Problem to work on =>
For each line in the data below that holds "中時電子報", return a copy.
+ + + +
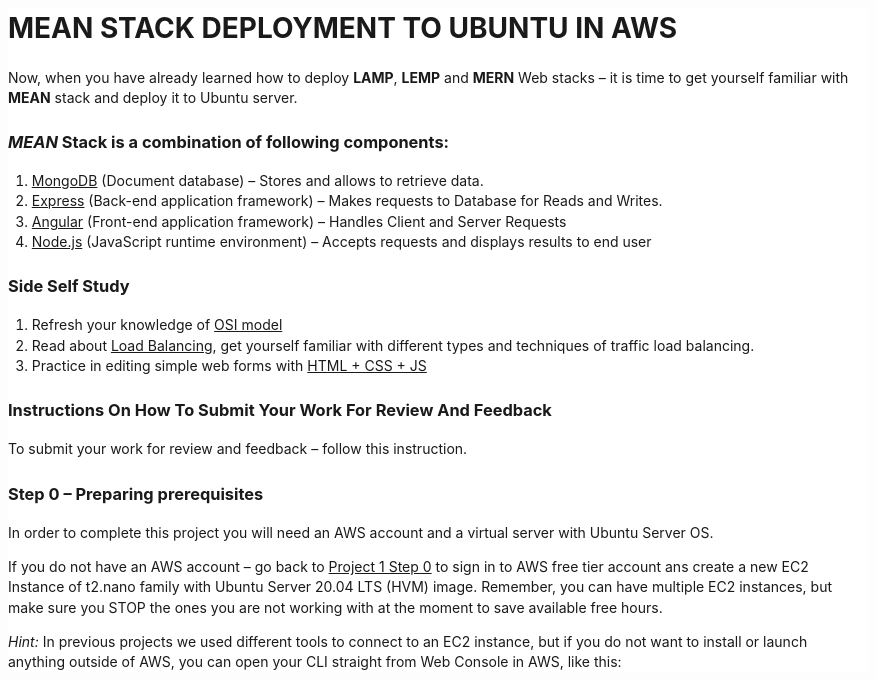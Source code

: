# **MEAN STACK DEPLOYMENT TO UBUNTU IN AWS**

Now, when you have already learned how to deploy **LAMP**, **LEMP** and **MERN** Web stacks – it is time to get yourself familiar with **MEAN** stack and deploy it to Ubuntu server.

### *MEAN* Stack is a combination of following components:
1. [MongoDB](https://www.mongodb.com/) (Document database) – Stores and allows to retrieve data.
2. [Express](https://expressjs.com/) (Back-end application framework) – Makes requests to Database for Reads and Writes.
3. [Angular](https://angular.io/) (Front-end application framework) – Handles Client and Server Requests
4. [Node.js](https://nodejs.org/en/) (JavaScript runtime environment) – Accepts requests and displays results to end user


### Side Self Study

1. Refresh your knowledge of [OSI model](https://en.wikipedia.org/wiki/OSI_model)
2. Read about [Load Balancing](https://en.wikipedia.org/wiki/Load_balancing_(computing)), get yourself familiar with different types and techniques of traffic load balancing.
3. Practice in editing simple web forms with [HTML + CSS + JS](https://html-css-js.com/)


### Instructions On How To Submit Your Work For Review And Feedback
To submit your work for review and feedback – follow this instruction.

### Step 0 – Preparing prerequisites
In order to complete this project you will need an AWS account and a virtual server with Ubuntu Server OS.

If you do not have an AWS account – go back to [Project 1 Step 0](../LAMP_Stack_PBL1/README.md) to sign in to AWS free tier account ans create a new EC2 Instance of t2.nano family with Ubuntu Server 20.04 LTS (HVM) image. Remember, you can have multiple EC2 instances, but make sure you STOP the ones you are not working with at the moment to save available free hours.

*Hint:* In previous projects we used different tools to connect to an EC2 instance, but if you do not want to install or launch anything outside of AWS, you can open your CLI straight from Web Console in AWS, like this:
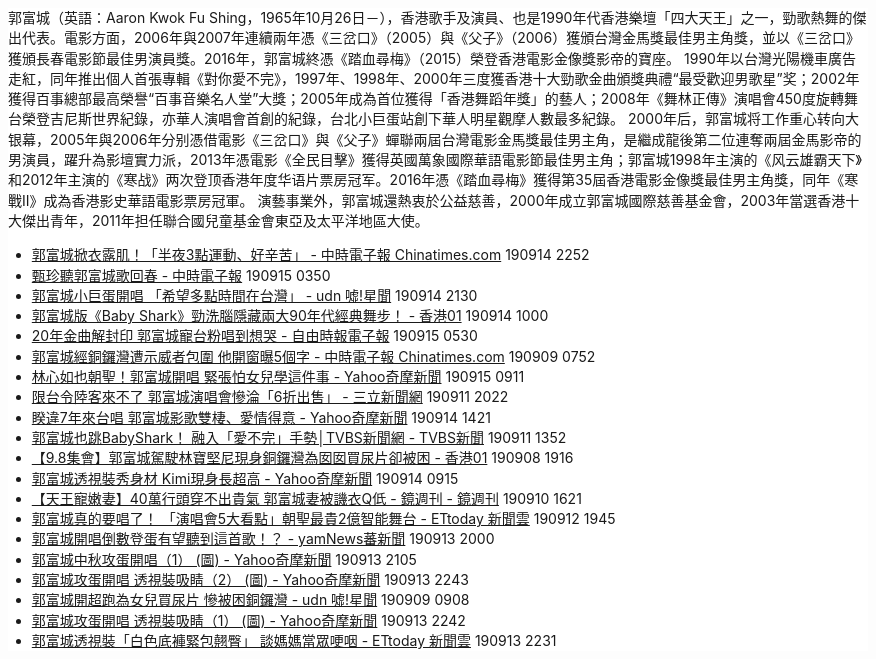 郭富城（英語：Aaron Kwok Fu Shing，1965年10月26日－），香港歌手及演員、也是1990年代香港樂壇「四大天王」之一，勁歌熱舞的傑出代表。電影方面，2006年與2007年連續兩年憑《三岔口》（2005）與《父子》（2006）獲頒台灣金馬獎最佳男主角獎，並以《三岔口》獲頒長春電影節最佳男演員獎。2016年，郭富城終憑《踏血尋梅》（2015）榮登香港電影金像獎影帝的寶座。
1990年以台灣光陽機車廣告走紅，同年推出個人首張專輯《對你愛不完》，1997年、1998年、2000年三度獲香港十大勁歌金曲頒獎典禮“最受歡迎男歌星”奖；2002年獲得百事總部最高榮譽“百事音樂名人堂”大獎；2005年成為首位獲得「香港舞蹈年獎」的藝人；2008年《舞林正傳》演唱會450度旋轉舞台榮登吉尼斯世界紀錄，亦華人演唱會首創的紀錄，台北小巨蛋站創下華人明星觀摩人數最多紀錄。
2000年后，郭富城将工作重心转向大银幕，2005年與2006年分别憑借電影《三岔口》與《父子》蟬聯兩屆台灣電影金馬獎最佳男主角，是繼成龍後第二位連奪兩屆金馬影帝的男演員，躍升為影壇實力派，2013年憑電影《全民目擊》獲得英國萬象國際華語電影節最佳男主角；郭富城1998年主演的《风云雄霸天下》和2012年主演的《寒战》两次登顶香港年度华语片票房冠军。2016年憑《踏血尋梅》獲得第35屆香港電影金像獎最佳男主角獎，同年《寒戰II》成為香港影史華語電影票房冠軍。
演藝事業外，郭富城還熱衷於公益慈善，2000年成立郭富城國際慈善基金會，2003年當選香港十大傑出青年，2011年担任聯合國兒童基金會東亞及太平洋地區大使。
- [郭富城掀衣露肌！「半夜3點運動、好辛苦」 - 中時電子報 Chinatimes.com](https://www.chinatimes.com/realtimenews/20190914002580-260404 "郭富城掀衣露肌！「半夜3點運動、好辛苦」 - 中時電子報 Chinatimes.com") 190914 2252
- [甄珍聽郭富城歌回春 - 中時電子報](https://www.chinatimes.com/newspapers/20190915001145-260112 "甄珍聽郭富城歌回春 - 中時電子報") 190915 0350
- [郭富城小巨蛋開唱 「希望多點時間在台灣」 - udn 噓!星聞](https://stars.udn.com/star/story/10092/4047695 "郭富城小巨蛋開唱 「希望多點時間在台灣」 - udn 噓!星聞") 190914 2130
- [郭富城版《Baby Shark》勁洗腦隱藏兩大90年代經典舞步！ - 香港01](https://www.hk01.com/%E7%9C%BE%E6%A8%82%E8%BF%B7/375037/%E9%83%AD%E5%AF%8C%E5%9F%8E%E7%89%88-baby-shark-%E5%8B%81%E6%B4%97%E8%85%A6-%E9%9A%B1%E8%97%8F%E5%85%A9%E5%A4%A790%E5%B9%B4%E4%BB%A3%E7%B6%93%E5%85%B8%E8%88%9E%E6%AD%A5 "郭富城版《Baby Shark》勁洗腦隱藏兩大90年代經典舞步！ - 香港01") 190914 1000
- [20年金曲解封印 郭富城寵台粉唱到想哭 - 自由時報電子報](https://ent.ltn.com.tw/news/paper/1317802 "20年金曲解封印 郭富城寵台粉唱到想哭 - 自由時報電子報") 190915 0530
- [郭富城經銅鑼灣遭示威者包圍 他開窗曝5個字 - 中時電子報 Chinatimes.com](https://www.chinatimes.com/realtimenews/20190909000885-260404 "郭富城經銅鑼灣遭示威者包圍 他開窗曝5個字 - 中時電子報 Chinatimes.com") 190909 0752
- [林心如也朝聖！郭富城開唱 緊張怕女兒學這件事 - Yahoo奇摩新聞](https://tw.news.yahoo.com/video/%E6%9E%97%E5%BF%83%E5%A6%82%E4%B9%9F%E6%9C%9D%E8%81%96-%E9%83%AD%E5%AF%8C%E5%9F%8E%E9%96%8B%E5%94%B1-%E7%B7%8A%E5%BC%B5%E6%80%95%E5%A5%B3%E5%85%92%E5%AD%B8%E9%80%99%E4%BB%B6%E4%BA%8B-010000977.html "林心如也朝聖！郭富城開唱 緊張怕女兒學這件事 - Yahoo奇摩新聞") 190915 0911
- [限台令陸客來不了 郭富城演唱會慘淪「6折出售」 - 三立新聞網](https://www.setn.com/News.aspx?NewsID=601002 "限台令陸客來不了 郭富城演唱會慘淪「6折出售」 - 三立新聞網") 190911 2022
- [睽違7年來台唱 郭富城影歌雙棲、愛情得意 - Yahoo奇摩新聞](https://tw.news.yahoo.com/video/%E7%9D%BD%E9%81%957%E5%B9%B4%E4%BE%86%E5%8F%B0%E5%94%B1-%E9%83%AD%E5%AF%8C%E5%9F%8E%E5%BD%B1%E6%AD%8C%E9%9B%99%E6%A3%B2-%E6%84%9B%E6%83%85%E5%BE%97%E6%84%8F-060436472.html "睽違7年來台唱 郭富城影歌雙棲、愛情得意 - Yahoo奇摩新聞") 190914 1421
- [郭富城也跳BabyShark！ 融入「愛不完」手勢│TVBS新聞網 - TVBS新聞](https://news.tvbs.com.tw/entertainment/1198852 "郭富城也跳BabyShark！ 融入「愛不完」手勢│TVBS新聞網 - TVBS新聞") 190911 1352
- [【9.8集會】郭富城駕駛林寶堅尼現身銅鑼灣為囡囡買尿片卻被困 - 香港01](https://www.hk01.com/%E5%8D%B3%E6%99%82%E5%A8%9B%E6%A8%82/372970/9-8%E9%9B%86%E6%9C%83-%E9%83%AD%E5%AF%8C%E5%9F%8E%E9%A7%95%E9%A7%9B%E6%9E%97%E5%AF%B6%E5%A0%85%E5%B0%BC%E7%8F%BE%E8%BA%AB%E9%8A%85%E9%91%BC%E7%81%A3-%E7%82%BA%E5%9B%A1%E5%9B%A1%E8%B2%B7%E5%B0%BF%E7%89%87%E5%8D%BB%E8%A2%AB%E5%9B%B0 "【9.8集會】郭富城駕駛林寶堅尼現身銅鑼灣為囡囡買尿片卻被困 - 香港01") 190908 1916
- [郭富城透視裝秀身材 Kimi現身長超高 - Yahoo奇摩新聞](https://tw.news.yahoo.com/video/%E9%83%AD%E5%AF%8C%E5%9F%8E%E9%80%8F%E8%A6%96%E8%A3%9D%E7%A7%80%E8%BA%AB%E6%9D%90-kimi%E7%8F%BE%E8%BA%AB%E9%95%B7%E8%B6%85%E9%AB%98-005500791.html "郭富城透視裝秀身材 Kimi現身長超高 - Yahoo奇摩新聞") 190914 0915
- [【天王寵嫩妻】40萬行頭穿不出貴氣 郭富城妻被譏衣Q低 - 鏡週刊 - 鏡週刊](https://www.mirrormedia.mg/story/20190909ent006 "【天王寵嫩妻】40萬行頭穿不出貴氣 郭富城妻被譏衣Q低 - 鏡週刊 - 鏡週刊") 190910 1621
- [郭富城真的要唱了！ 「演唱會5大看點」朝聖最貴2億智能舞台 - ETtoday 新聞雲](https://www.ettoday.net/news/20190912/1534439.htm "郭富城真的要唱了！ 「演唱會5大看點」朝聖最貴2億智能舞台 - ETtoday 新聞雲") 190912 1945
- [郭富城開唱倒數登蛋有望聽到這首歌！？ - yamNews蕃新聞](https://n.yam.com/Article/20190913206222 "郭富城開唱倒數登蛋有望聽到這首歌！？ - yamNews蕃新聞") 190913 2000
- [郭富城中秋攻蛋開唱（1） (圖) - Yahoo奇摩新聞](https://tw.news.yahoo.com/%E9%83%AD%E5%AF%8C%E5%9F%8E%E4%B8%AD%E7%A7%8B%E6%94%BB%E8%9B%8B%E9%96%8B%E5%94%B1-1-%E5%9C%96-130529409.html "郭富城中秋攻蛋開唱（1） (圖) - Yahoo奇摩新聞") 190913 2105
- [郭富城攻蛋開唱 透視裝吸睛（2） (圖) - Yahoo奇摩新聞](https://tw.news.yahoo.com/%E9%83%AD%E5%AF%8C%E5%9F%8E%E6%94%BB%E8%9B%8B%E9%96%8B%E5%94%B1-%E9%80%8F%E8%A6%96%E8%A3%9D%E5%90%B8%E7%9D%9B-2-%E5%9C%96-144332611.html "郭富城攻蛋開唱 透視裝吸睛（2） (圖) - Yahoo奇摩新聞") 190913 2243
- [郭富城開超跑為女兒買尿片 慘被困銅鑼灣 - udn 噓!星聞](https://stars.udn.com/star/story/10089/4036776 "郭富城開超跑為女兒買尿片 慘被困銅鑼灣 - udn 噓!星聞") 190909 0908
- [郭富城攻蛋開唱 透視裝吸睛（1） (圖) - Yahoo奇摩新聞](https://tw.news.yahoo.com/%E9%83%AD%E5%AF%8C%E5%9F%8E%E6%94%BB%E8%9B%8B%E9%96%8B%E5%94%B1-%E9%80%8F%E8%A6%96%E8%A3%9D%E5%90%B8%E7%9D%9B-1-%E5%9C%96-144232794.html "郭富城攻蛋開唱 透視裝吸睛（1） (圖) - Yahoo奇摩新聞") 190913 2242
- [郭富城透視裝「白色底褲緊包翹臀」 談媽媽當眾哽咽 - ETtoday 新聞雲](https://www.ettoday.net/news/20190913/1535092.htm "郭富城透視裝「白色底褲緊包翹臀」 談媽媽當眾哽咽 - ETtoday 新聞雲") 190913 2231
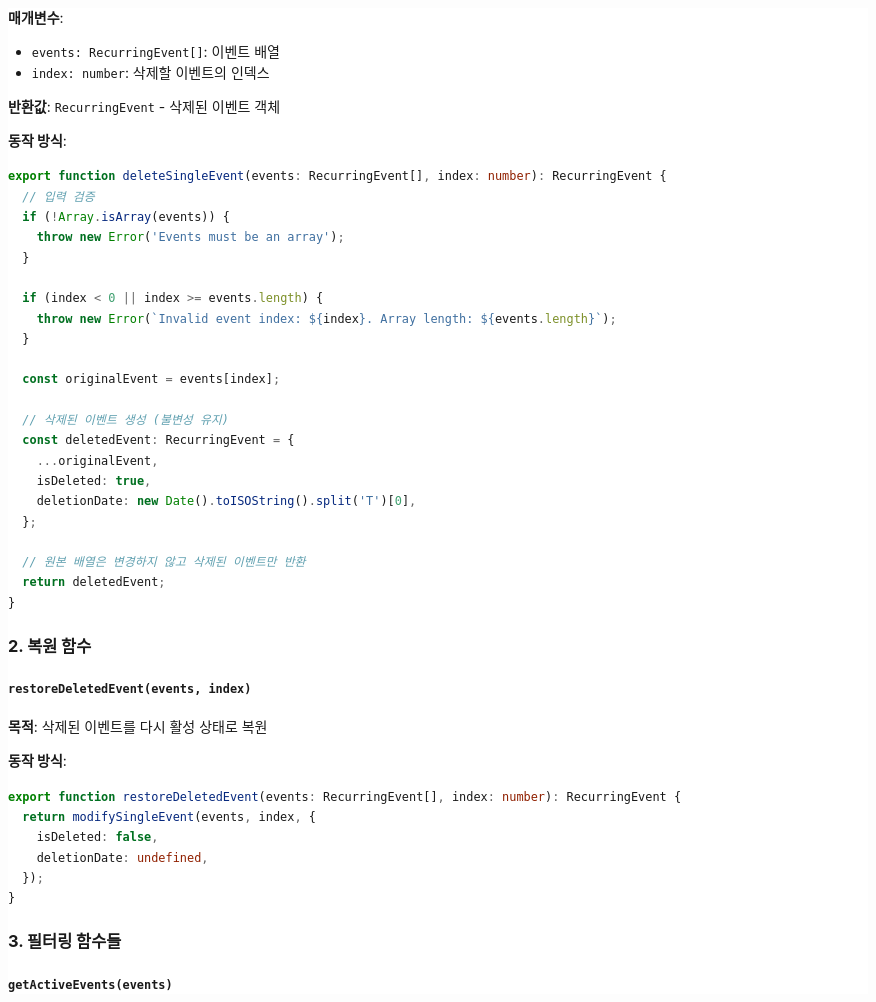 **매개변수**:

- `events: RecurringEvent[]`: 이벤트 배열
- `index: number`: 삭제할 이벤트의 인덱스

**반환값**: `RecurringEvent` - 삭제된 이벤트 객체

**동작 방식**:

```typescript
export function deleteSingleEvent(events: RecurringEvent[], index: number): RecurringEvent {
  // 입력 검증
  if (!Array.isArray(events)) {
    throw new Error('Events must be an array');
  }

  if (index < 0 || index >= events.length) {
    throw new Error(`Invalid event index: ${index}. Array length: ${events.length}`);
  }

  const originalEvent = events[index];

  // 삭제된 이벤트 생성 (불변성 유지)
  const deletedEvent: RecurringEvent = {
    ...originalEvent,
    isDeleted: true,
    deletionDate: new Date().toISOString().split('T')[0],
  };

  // 원본 배열은 변경하지 않고 삭제된 이벤트만 반환
  return deletedEvent;
}
```

### 2. 복원 함수

#### `restoreDeletedEvent(events, index)`

**목적**: 삭제된 이벤트를 다시 활성 상태로 복원

**동작 방식**:

```typescript
export function restoreDeletedEvent(events: RecurringEvent[], index: number): RecurringEvent {
  return modifySingleEvent(events, index, {
    isDeleted: false,
    deletionDate: undefined,
  });
}
```

### 3. 필터링 함수들

#### `getActiveEvents(events)`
+ + + +
Task solution =>
- [郭富城掀衣露肌！「半夜3點運動、好辛苦」 - 中時電子報 Chinatimes.com](https://www.chinatimes.com/realtimenews/20190914002580-260404 "郭富城掀衣露肌！「半夜3點運動、好辛苦」 - 中時電子報 Chinatimes.com") 190914 2252
- [甄珍聽郭富城歌回春 - 中時電子報](https://www.chinatimes.com/newspapers/20190915001145-260112 "甄珍聽郭富城歌回春 - 中時電子報") 190915 0350
- [郭富城經銅鑼灣遭示威者包圍 他開窗曝5個字 - 中時電子報 Chinatimes.com](https://www.chinatimes.com/realtimenews/20190909000885-260404 "郭富城經銅鑼灣遭示威者包圍 他開窗曝5個字 - 中時電子報 Chinatimes.com") 190909 0752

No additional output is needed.